Hier, c'était Dia de Los Muertos, une fête dont m'avait parlé Sonia il y a longtemps en me passant la BD Lady Mechanica [1]. 

Les fêtes, les anniversaires, sont des moments difficiles quand on a perdu son enfant, parce que l'on ressent surtout l'absence, et une espèce de décalage avec le reste du monde qui reprend une activité normale au bout d'un jour, une semaine ou un mois. La Toussaint a une couleur religieuse, et est teintée de formalisme. Je n'aime pas trop la foule au cimetière et je préfère les tournesols aux chrysanthèmes, que je n'ai jamais réussi à faire repousser d'une année sur l'autre. Cela dit, quel plaisir de trouver une marque d'attention sur la sépulture de Sonia. Merci pour la bougie ! 


Célébrons la vie

Dia de los Muertos invite à célébrer ce que fut la vie de la personne.

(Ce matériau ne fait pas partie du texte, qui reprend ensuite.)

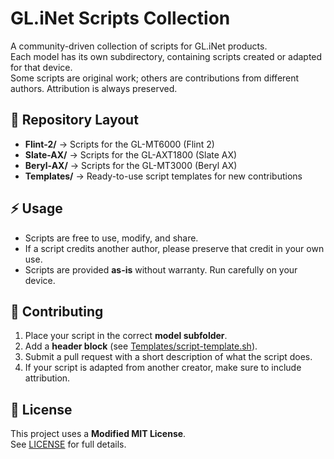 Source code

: # GL.iNet Scripts Collection

A community-driven collection of scripts for GL.iNet products.  
Each model has its own subdirectory, containing scripts created or adapted for that device.  
Some scripts are original work; others are contributions from different authors. Attribution is always preserved.

## 📂 Repository Layout
- **Flint-2/** → Scripts for the GL-MT6000 (Flint 2)
- **Slate-AX/** → Scripts for the GL-AXT1800 (Slate AX)
- **Beryl-AX/** → Scripts for the GL-MT3000 (Beryl AX)
- **Templates/** → Ready-to-use script templates for new contributions

## ⚡ Usage
- Scripts are free to use, modify, and share.
- If a script credits another author, please preserve that credit in your own use.
- Scripts are provided **as-is** without warranty. Run carefully on your device.

## 🤝 Contributing
1. Place your script in the correct **model subfolder**.
2. Add a **header block** (see [Templates/script-template.sh](Templates/script-template.sh)).
3. Submit a pull request with a short description of what the script does.
4. If your script is adapted from another creator, make sure to include attribution.

## 📜 License
This project uses a **Modified MIT License**.  
See [LICENSE](LICENSE) for full details.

Quel plaisir d'aller faire des courses, de passer devant des "baby carottes" et de me souvenir que Sonia adorait ça ! Les fraises Tagada lui remontaient le moral. Mais aimerait-elle toujours ça à 21 ans ? C'est aussi une occasion de rafraîchir ma mémoire. Avec les années, les souvenirs s'effacent un peu.

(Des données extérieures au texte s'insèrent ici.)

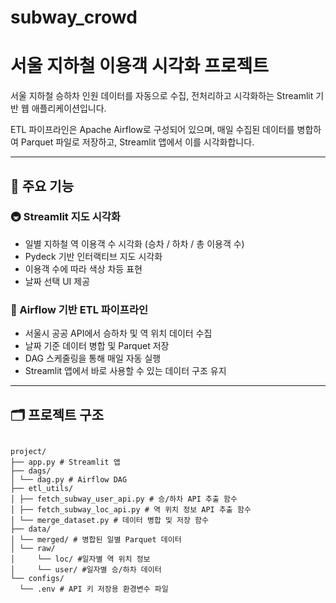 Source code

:# subway_crowd
# 서울 지하철 이용객 시각화 프로젝트

서울 지하철 승하차 인원 데이터를 자동으로 수집, 전처리하고 시각화하는 Streamlit 기반 웹 애플리케이션입니다.

ETL 파이프라인은 Apache Airflow로 구성되어 있으며, 매일 수집된 데이터를 병합하여 Parquet 파일로 저장하고, Streamlit 앱에서 이를 시각화합니다.

---

## 📌 주요 기능

### 🚇 Streamlit 지도 시각화

- 일별 지하철 역 이용객 수 시각화 (승차 / 하차 / 총 이용객 수)
- Pydeck 기반 인터랙티브 지도 시각화
- 이용객 수에 따라 색상 차등 표현
- 날짜 선택 UI 제공

### 🔄 Airflow 기반 ETL 파이프라인

- 서울시 공공 API에서 승하차 및 역 위치 데이터 수집
- 날짜 기준 데이터 병합 및 Parquet 저장
- DAG 스케줄링을 통해 매일 자동 실행
- Streamlit 앱에서 바로 사용할 수 있는 데이터 구조 유지

---

## 🗂️ 프로젝트 구조

<pre><code>
project/
├── app.py # Streamlit 앱
├── dags/
│ └── dag.py # Airflow DAG
├── etl_utils/
│ ├── fetch_subway_user_api.py # 승/하차 API 추출 함수
│ ├── fetch_subway_loc_api.py # 역 위치 정보 API 추출 함수
│ └── merge_dataset.py # 데이터 병합 및 저장 함수
├── data/
│ └── merged/ # 병합된 일별 Parquet 데이터
│ └── raw/
│     └── loc/ #일자별 역 위치 정보
│     └── user/ #일자별 승/하차 데이터
└── configs/
  └── .env # API 키 저장용 환경변수 파일
</code></pre>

Dia de Los Muertos, c'est aussi le moment où tout le monde partage les portraits des personnes aimées qui nous ont quitté, des grands-parents, des parents, des enfants, des époux ou épouses. Les tombes sont décorées, illuminées et les proches ont le sourire. 

Si Sonia revenait, comment pourrais-je lui expliquer ce qui se passe aujourd'hui ? Comment résumer la plupart des choses qui défilent dans l'actualité et les réactions engendrées ? Rien que le fait de devoir dire qu'une vie ici vaut une vie là-bas me semble surréaliste. C'est évident ! Pourquoi est-ce nécessaire de justifier qu'il est scandaleux de tuer un enfant, que ce soit celui qui croyait au ciel, celui qui n'y croyait pas ? [2]

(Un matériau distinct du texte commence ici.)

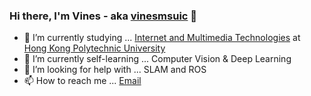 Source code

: ### Hi there, I'm Vines - aka [vinesmsuic](https://vinesmsuic.github.io/about/) 👋

- 🔭 I’m currently studying ... [Internet and Multimedia Technologies](https://www.eie.polyu.edu.hk/home/42477.html) at [Hong Kong Polytechnic University](https://www.polyu.edu.hk/en/)
- 🌱 I’m currently self-learning ... Computer Vision & Deep Learning
- 🤔 I’m looking for help with ... SLAM and ROS
- 📫 How to reach me ... [Email](mailto:wingfku2@gmail.com)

  • Stackable Cube-Faced Cube, par Brian Beitel

Le témoignage de Ruth Halimi

Dans le flot d'horreurs, il y a un message qui m'a interpellée, c'est-à-dire que je l'ai lu, j'ai réagi, j'ai supprimé ma réponse parce que les mots que j'avais écrits ne pouvaient pas exprimer ce que je ressentais. 

Plus d'une semaine après, j'y repense, un peu en mode "Mais comment a-t-il osé ?" ou "How Dare you?" de Greta Thunberg. Alors oui, l'émission "On n'est pas couché"  se devait de faire de l'audience, et les clashs, les propos extrémistes, la bêtise comme dit Emilie Frèche y ont leur place. Peut-être est-ce aussi bénéfique pour la promotion d'un film ou d'un livre ? 

La première chose qui m'a choquée, c'est le mépris pour le témoignage d'une mère, les hésitations du chroniqueur, comme si prononcer "Ruth" lui était difficile. 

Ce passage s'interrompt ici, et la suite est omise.